Así comienza Ignacio Aréchaga su comentario en Aceprensa sobre el amplio reportaje “Mamá y mamá” (once páginas profusamente ilustradas) que El País Dominical (14 de mayo) dedica a las uniones homosexuales femeninas con hijos (naturales o adoptados). Ya la misma entradilla del texto sitúa en un plano de simpatía este “modelo”, en contraste con el “modelo tradicional” (una familia “extensa, patriarcal y autoritaria”).

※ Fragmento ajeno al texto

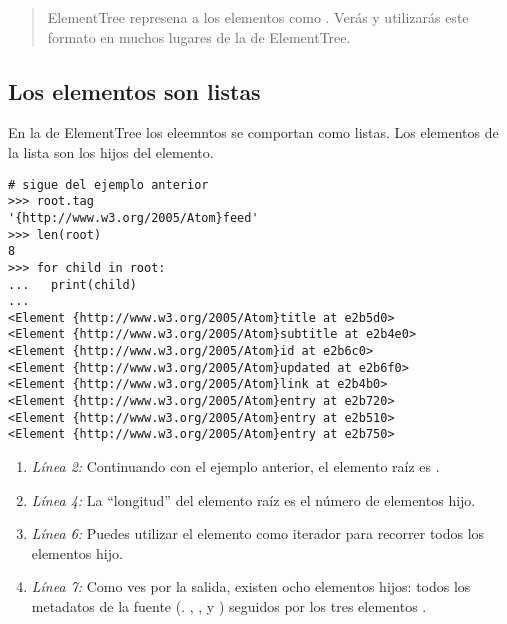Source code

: \begin{quote}
ElementTree represena a los elementos  como . Verás y utilizarás este formato en muchos lugares de la  de ElementTree.
\end{quote}

\subsection{Los elementos son listas}

En la  de ElementTree los eleemntos se comportan como listas. Los elementos de la lista son los hijos del elemento.

\noindent\begin{minipage}{\textwidth}
\begin{lstlisting}[mathescape=True]
# sigue del ejemplo anterior
>>> root.tag
'{http://www.w3.org/2005/Atom}feed'
>>> len(root)
8
>>> for child in root:
...   print(child)
... 
<Element {http://www.w3.org/2005/Atom}title at e2b5d0>
<Element {http://www.w3.org/2005/Atom}subtitle at e2b4e0>
<Element {http://www.w3.org/2005/Atom}id at e2b6c0>
<Element {http://www.w3.org/2005/Atom}updated at e2b6f0>
<Element {http://www.w3.org/2005/Atom}link at e2b4b0>
<Element {http://www.w3.org/2005/Atom}entry at e2b720>
<Element {http://www.w3.org/2005/Atom}entry at e2b510>
<Element {http://www.w3.org/2005/Atom}entry at e2b750>
\end{lstlisting}
\end{minipage}

\begin{enumerate}

\item \emph{Línea 2:} Continuando con el ejemplo anterior, el elemento raíz es .

\item \emph{Línea 4:} La ``longitud'' del elemento raíz es el número de elementos hijo.

\item \emph{Línea 6:} Puedes utilizar el elemento como iterador para recorrer todos los elementos hijo.

\item \emph{Línea 7:} Como ves por la salida, existen ocho elementos hijos: todos los metadatos de la fuente (. , ,  y ) seguidos por los tres elementos .

\end{enumerate}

En las esperas de los aeropuertos, durante un reciente viaje, he aprovechado para leer el reportaje y, en efecto, lo que más llama la atención es lo perfecto que es todo en esas uniones lesbianas, incluidos los niños. Como ha observado Nicoletta Tiliacos, que también comenta este reportaje en las páginas de Il Foglio (17 de mayo), “el término más evocado, la palabra clave que rebota de una historia a otra es normalidad. Pero, al final, tanto énfasis obtiene el efecto contrario... Todo parece una máscara con sonrisas demasiado forzadas y demasiadas ganas de decir: mirad lo normales que somos...”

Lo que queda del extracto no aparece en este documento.